Marc Thiessen is a former White House chief speechwriter, a Fox News contributor, and a columnist at the Washington Post, where he writes a weekly column on politics, foreign and domestic policy. In 2018, the Post syndicated his column nationally for the first time and it was picked up by 178 newspapers -- the most successful launch of a syndicated column in Washington Post history.
Marc served as a member of the White House senior staff under President George W. Bush, where he was chief speechwriter to the president and the lead author on two State of the Union addresses, and worked closely with President Bush on hundreds of speeches.
Before that, Marc served as chief speechwriter to Secretary of Defense Donald Rumsfeld. He was in the Pentagon when it was hit on September 11, 2001, and traveled 250,000 miles around the world with Rumsfeld, visiting more than 50 countries, including multiple visits to Afghanistan and Iraq. His inside account of the CIA's terrorist interrogation program, “Courting Disaster,” was a top-ten New York Times bestseller. He is also the co-author, with former Wisconsin Governor Scott Walker, of the bestseller “Unintimidated.”
Before joining the Bush administration, he spent seven years as spokesman and senior policy adviser to Senate Foreign Relations Committee Chairman Jesse Helms (R-NC).

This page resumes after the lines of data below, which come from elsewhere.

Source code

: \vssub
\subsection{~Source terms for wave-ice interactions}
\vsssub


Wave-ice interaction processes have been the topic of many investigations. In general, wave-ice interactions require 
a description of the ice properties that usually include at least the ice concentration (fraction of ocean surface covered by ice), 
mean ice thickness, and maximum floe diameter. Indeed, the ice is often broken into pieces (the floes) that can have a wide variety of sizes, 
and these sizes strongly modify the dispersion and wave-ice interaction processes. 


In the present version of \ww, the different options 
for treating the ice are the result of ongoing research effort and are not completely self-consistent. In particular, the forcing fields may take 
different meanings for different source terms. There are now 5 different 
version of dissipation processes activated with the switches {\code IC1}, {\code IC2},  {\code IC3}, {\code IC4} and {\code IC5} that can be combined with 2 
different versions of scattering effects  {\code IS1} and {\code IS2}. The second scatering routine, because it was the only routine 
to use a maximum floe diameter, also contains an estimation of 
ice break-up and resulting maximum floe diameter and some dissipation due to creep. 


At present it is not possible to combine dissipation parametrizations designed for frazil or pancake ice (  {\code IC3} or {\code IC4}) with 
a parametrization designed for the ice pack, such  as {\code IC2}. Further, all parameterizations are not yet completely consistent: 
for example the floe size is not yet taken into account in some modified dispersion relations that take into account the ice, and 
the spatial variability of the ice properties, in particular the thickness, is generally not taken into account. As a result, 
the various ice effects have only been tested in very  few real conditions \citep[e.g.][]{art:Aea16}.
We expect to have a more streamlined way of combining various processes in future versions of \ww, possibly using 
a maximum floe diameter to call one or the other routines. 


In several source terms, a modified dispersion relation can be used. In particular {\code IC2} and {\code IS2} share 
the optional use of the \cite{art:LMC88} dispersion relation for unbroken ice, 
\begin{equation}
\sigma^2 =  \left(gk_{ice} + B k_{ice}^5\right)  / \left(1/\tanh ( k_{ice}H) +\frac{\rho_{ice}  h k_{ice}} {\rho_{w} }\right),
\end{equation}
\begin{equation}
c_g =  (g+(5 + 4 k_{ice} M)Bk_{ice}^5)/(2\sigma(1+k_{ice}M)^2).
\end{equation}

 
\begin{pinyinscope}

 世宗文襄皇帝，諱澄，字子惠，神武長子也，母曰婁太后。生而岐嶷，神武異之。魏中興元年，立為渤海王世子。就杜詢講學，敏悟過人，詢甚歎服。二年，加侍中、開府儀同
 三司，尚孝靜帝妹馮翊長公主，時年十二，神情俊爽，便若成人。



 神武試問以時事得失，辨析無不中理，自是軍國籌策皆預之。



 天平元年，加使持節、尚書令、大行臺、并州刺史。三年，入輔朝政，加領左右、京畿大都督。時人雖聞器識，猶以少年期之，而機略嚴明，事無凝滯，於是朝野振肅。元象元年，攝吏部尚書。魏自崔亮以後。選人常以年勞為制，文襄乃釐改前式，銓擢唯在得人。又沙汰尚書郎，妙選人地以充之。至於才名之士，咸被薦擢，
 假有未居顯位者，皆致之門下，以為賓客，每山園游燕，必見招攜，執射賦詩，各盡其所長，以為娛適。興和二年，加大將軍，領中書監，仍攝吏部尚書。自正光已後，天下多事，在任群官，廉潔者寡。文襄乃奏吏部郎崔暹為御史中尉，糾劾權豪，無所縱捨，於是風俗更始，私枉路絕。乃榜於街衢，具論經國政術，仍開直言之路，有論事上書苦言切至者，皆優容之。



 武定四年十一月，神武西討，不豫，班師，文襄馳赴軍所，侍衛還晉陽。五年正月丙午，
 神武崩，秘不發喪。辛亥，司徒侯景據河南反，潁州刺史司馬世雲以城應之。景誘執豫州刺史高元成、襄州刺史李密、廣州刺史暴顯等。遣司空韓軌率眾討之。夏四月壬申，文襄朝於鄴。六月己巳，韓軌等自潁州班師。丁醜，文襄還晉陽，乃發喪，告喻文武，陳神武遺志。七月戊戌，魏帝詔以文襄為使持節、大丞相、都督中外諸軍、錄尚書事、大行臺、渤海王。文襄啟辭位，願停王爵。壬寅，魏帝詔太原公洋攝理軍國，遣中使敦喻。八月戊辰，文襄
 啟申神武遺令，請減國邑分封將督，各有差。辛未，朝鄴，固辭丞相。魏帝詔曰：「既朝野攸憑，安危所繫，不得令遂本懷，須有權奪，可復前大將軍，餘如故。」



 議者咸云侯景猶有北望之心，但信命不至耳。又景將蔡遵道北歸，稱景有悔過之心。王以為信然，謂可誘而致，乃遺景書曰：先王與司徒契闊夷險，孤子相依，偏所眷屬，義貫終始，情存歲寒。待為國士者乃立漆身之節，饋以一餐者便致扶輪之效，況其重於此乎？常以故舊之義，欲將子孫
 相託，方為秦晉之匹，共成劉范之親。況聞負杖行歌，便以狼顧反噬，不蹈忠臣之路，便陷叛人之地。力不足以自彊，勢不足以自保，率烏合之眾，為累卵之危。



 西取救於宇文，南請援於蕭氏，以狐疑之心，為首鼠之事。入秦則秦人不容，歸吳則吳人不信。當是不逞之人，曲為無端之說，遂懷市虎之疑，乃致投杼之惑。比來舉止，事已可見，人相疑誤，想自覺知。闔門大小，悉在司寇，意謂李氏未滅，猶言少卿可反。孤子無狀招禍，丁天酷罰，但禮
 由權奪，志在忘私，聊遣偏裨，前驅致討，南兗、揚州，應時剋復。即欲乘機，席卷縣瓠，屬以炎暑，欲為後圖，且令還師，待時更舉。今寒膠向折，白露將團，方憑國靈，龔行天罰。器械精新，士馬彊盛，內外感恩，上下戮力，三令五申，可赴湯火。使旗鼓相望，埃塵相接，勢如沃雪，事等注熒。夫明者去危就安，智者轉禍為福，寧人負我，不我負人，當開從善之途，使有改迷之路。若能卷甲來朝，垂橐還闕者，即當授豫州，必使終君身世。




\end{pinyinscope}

He is a resident senior fellow at the American Enterprise Institute, where he studies American presidential leadership, and U.S. foreign and defense policy issues. He is cohost of AEI’s flagship podcast “What the Hell Is Going On?” where he has interviewed Nobel Prize-winning researchers, Pulitzer-prize winning journalists, foreign and military leaders, Democratic and Republican members of Congress, cabinet secretaries, governors, and President Donald Trump, among many others.
He appears several times a week on the Fox News Channel, on shows including “Fox News Sunday,” “America’s Newsroom,” and “Special Report with Brett Baier.”
His wife, Pamela, served as the Republican Staff Director of the Senate Homeland Security Committee. They live in Alexandria, Virginia and have four children.